Increased U.S. Detention of Asylum Seekers

War, repression, terrorism, and rampant human rights violations have conspired to produce what’s commonly called the global refugee crisis. There are more than 20 million refugees in the world today. But this crisis isn’t just a matter of numbers. It is also a crisis of governance: the widespread failure of nations to live up to their legal obligations to respect the human rights of refugees and to share the responsibility of assisting and hosting them.

On September 20, 2016, President Obama will host a Leaders’ Summit on Refugees to encourage the world’s nations to do more. But for the United States to lead, it must lead by example. Despite its legal obligations under human rights and refugee protection conventions, and despite its support for refugees globally, the United States is falling far short at home. Refugees who request protection at U.S. airports and borders are often subjected to “mandatory detention” under a flawed “expedited removal” process and sent to facilities with conditions typical of those in criminal prisons. Such automatic detention flies in the face of U.S. human rights and refugee protection commitments, which recognize that asylum seekers should generally not be detained, that alternative measures must be employed before detention, and that detention must be subject to prompt court review. Instead, asylum seekers are often held for months, and sometimes longer. Many are indigent and unable to secure legal counsel in these facilities, which are generally located far from urban centers. Even those who actively request release through parole or bond hearings are often left to languish in detention due to bond amounts they cannot afford or the failure of authorities to follow policy.

In the first year of the Obama Administration, the Department of Homeland Security (DHS) issued an Asylum Parole Directive confirming that an asylum seeker found to have credible fear of persecution should generally be paroled if identity is sufficiently established and if the asylum seeker does not pose a danger to the community or a flight risk which cannot be mitigated. Prior asylum parole guidance has been issued periodically since the early 1990s through various memoranda. The 2009 Asylum Parole Directive was issued in the wake of numerous reports by entities such as the bipartisan U.S. Commission on International Religious Freedom (USCIRF), international human rights authorities, and groups such as Human Rights First that had documented the often lengthy, inconsistent, unnecessary, and costly detention of asylum seekers in the United States.
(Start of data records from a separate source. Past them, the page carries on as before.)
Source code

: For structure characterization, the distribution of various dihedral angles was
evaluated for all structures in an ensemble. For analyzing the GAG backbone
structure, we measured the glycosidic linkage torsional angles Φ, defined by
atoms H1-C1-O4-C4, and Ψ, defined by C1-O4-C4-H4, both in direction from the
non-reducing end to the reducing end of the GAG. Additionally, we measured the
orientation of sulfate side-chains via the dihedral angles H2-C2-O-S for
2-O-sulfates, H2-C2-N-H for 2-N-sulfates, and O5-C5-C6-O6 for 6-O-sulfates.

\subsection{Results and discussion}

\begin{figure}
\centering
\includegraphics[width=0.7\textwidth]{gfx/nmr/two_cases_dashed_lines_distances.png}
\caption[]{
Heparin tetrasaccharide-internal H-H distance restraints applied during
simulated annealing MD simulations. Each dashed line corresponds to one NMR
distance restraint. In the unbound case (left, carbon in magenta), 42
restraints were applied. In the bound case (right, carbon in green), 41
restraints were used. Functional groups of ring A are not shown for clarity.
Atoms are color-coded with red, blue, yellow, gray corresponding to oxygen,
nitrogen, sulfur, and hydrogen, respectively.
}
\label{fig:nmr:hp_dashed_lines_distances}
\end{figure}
Yet, as we near the end of the Obama administration’s second term, Human Rights First has found that some Immigration and Customs Enforcement (ICE) field offices and officers are failing to follow the Asylum Parole Directive, in many cases leaving asylum seekers in detention for months or longer. This problem reflects in part a systemic failure of the immigration detention bureaucracies to follow parole guidance spelled out only in memoranda, rather than in regulation—a pattern since the early 1990s. But it is not only the limited number of “arriving” asylum seekers covered by the Asylum Parole Directive who have faced greater difficulty securing release from detention. Human Rights First found that ICE and the immigration courts, which are overseen by the Department of Justice (DOJ), routinely demand bond amounts that are impossible for indigent asylum seekers and other immigrants to pay, leaving many in detention for months or longer.

The shifts in detention and release practices for asylum seekers also follow—and appear to be influenced by—two major policy shifts announced by the Obama administration in 2014: a deterrence-based detention policy directed at Central American families seeking asylum in the United States and Secretary Jeh Johnson’s November 2014 immigration enforcement priorities memorandum, which characterizes people “apprehended at the border or at ports of entry attempting to unlawfully enter the United States” as top enforcement priorities. Both moves reflected the Obama administration’s political calculation that portraying recent border arrivals as threats to security and prioritizing their detention and removal would help advance broader immigration reform measures, including through executive action. But in both cases, the administration failed to adequately adhere to—and safeguard through its written policies and public statements—U.S. legal obligations to those seeking refugee protection.